A second theme that emerges is of Cromwell being in more control of events than historians have given him credit for. Stephen K. Roberts examines Cromwell’s activity in the Long Parliament between November 1640 to August 1642. In this period he has often been seen as a lowly backbencher on the fringes of the godly group led by Warwick, Bedford, Pym and Holles. But Roberts argues that during this period Cromwell quickly established himself as a trusted and effective parliamentarian, pursuing issues doggedly, acting as teller on committees and playing an important role in liaison between the Lords and the Commons. Speeches that have often been seen as gaffes are reconstructed by Roberts as deliberate attempts to provoke opposition or action. Some of this interpretation, it is true, depends simply on emphasis, but the energy and drive that emerges from Roberts’ account rings true.

Likewise, Patrick Little re-examines one of the most contested issues of Cromwell’s life – his decision over whether to accept the offer of the crown in 1657. Little looks at the often forgotten attempt on Cromwell’s life by Miles Sindercombe, a disaffected former soldier. He argues that John Thurloe, and by extension Cromwell, used Sindercombe’s plot as a means of underlining the need for stability and hence the virtues of accepting a new constitution. This is not to reject Blair Worden’s interpretation of Cromwell wrestling with his conscience and eventually concluding that he did not want to commit the sin of Achan, and allow his greed to risk the fall of the new Israel. Instead, Little modifies Worden’s interpretation and argues that it was not so much the failure of the Hispaniola expedition, but Cromwell’s guilt over being tempted by the crown, that led him to conclude that he would “not build Jericho again”.

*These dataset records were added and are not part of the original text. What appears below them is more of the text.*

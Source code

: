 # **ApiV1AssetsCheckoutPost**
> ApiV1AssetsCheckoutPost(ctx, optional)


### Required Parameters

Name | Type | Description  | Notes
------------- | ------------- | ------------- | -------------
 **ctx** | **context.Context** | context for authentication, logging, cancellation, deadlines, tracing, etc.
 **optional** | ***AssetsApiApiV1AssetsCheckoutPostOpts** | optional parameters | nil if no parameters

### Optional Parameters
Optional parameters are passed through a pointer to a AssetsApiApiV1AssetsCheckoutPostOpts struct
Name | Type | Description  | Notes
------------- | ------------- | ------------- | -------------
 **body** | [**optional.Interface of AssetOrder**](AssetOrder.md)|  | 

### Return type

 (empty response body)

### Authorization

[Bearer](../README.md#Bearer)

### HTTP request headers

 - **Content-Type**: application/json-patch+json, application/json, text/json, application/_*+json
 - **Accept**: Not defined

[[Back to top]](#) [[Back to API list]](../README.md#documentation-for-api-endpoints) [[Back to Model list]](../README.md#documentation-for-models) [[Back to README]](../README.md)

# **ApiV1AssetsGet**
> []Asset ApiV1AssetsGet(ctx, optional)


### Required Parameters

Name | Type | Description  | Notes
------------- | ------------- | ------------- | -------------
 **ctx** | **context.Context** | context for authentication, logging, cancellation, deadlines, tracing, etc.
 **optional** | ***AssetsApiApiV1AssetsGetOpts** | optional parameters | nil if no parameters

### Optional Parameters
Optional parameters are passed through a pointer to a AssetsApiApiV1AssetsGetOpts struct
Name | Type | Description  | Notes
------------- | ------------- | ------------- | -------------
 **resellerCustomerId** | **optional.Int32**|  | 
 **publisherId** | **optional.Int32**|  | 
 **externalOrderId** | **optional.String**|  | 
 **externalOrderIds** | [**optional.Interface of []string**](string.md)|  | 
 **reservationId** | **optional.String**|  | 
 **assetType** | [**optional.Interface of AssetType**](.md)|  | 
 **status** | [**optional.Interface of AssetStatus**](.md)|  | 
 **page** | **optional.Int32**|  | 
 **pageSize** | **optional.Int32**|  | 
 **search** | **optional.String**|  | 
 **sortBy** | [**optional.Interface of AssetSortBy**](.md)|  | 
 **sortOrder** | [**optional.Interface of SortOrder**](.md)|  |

A third theme is to re-examine Cromwell’s life and career from ‘unusual’ perspectives. That most of these are in fact not at all unusual reflects the perspectives that previous historians have focused on – Cromwell himself , and his actions at the political centre. Lloyd Bowen looks at Cromwell from a Welsh viewpoint. After 1648 Cromwell received significant lands in Monmouthshire and Glamorgan, and had strong links with godly communities in Wales from early in the 1640s onwards. Bowen reconstructs a godly network centred on William Wroth and Walter Cradock, tied together by Sir Robert Harley of Brampton Bryan in Herefordshire. Kirsteen M. MacKenzie looks at Cromwell from a Scottish perspective, tracing his transformation from ally and God’s instrument to enemy and harbinger of the millennium. Philip Baker uses Cromwell’s stormy relationship with John Lilburne to examine his radicalism. Cromwell is often seen as the breaker of the Levellers, not least because of his conflict with them at Putney over the extension of the franchise. Baker, by contrast, traces the consistency of ideas between Cromwell, Lilburne and other Levellers well into the 1640s, and argues that it was only when army discipline was threatened that Cromwell turned against them. This is a very different portrait of Cromwell to the political conservative we are used to. Finally, Jason Peacey looks at Cromwell from the perspective of his son and successor, Richard. Richard Cromwell has not been treated kindly by historians, who have followed the lead of contemporaries who saw him as ‘Tumbledown Dick’. But as Peacey shows, Richard’s education at Felsted School was not at all unusual for the third son of a minor member of the gentry. After the death of his elder brothers Robert and Oliver, there was still no reason to “groom him for greatness”, but he was made a member of Lincoln’s Inn, married the daughter of a respectable Hampshire gentry family, and generally went down the path that many county squires would have done. As the 1650s progressed, though, much bigger steps were made by Cromwell and Thurloe to equip him for government. Peacey argues that if we avoid seeing Richard’s protectorship as inevitable, his education and previous career make much more sense.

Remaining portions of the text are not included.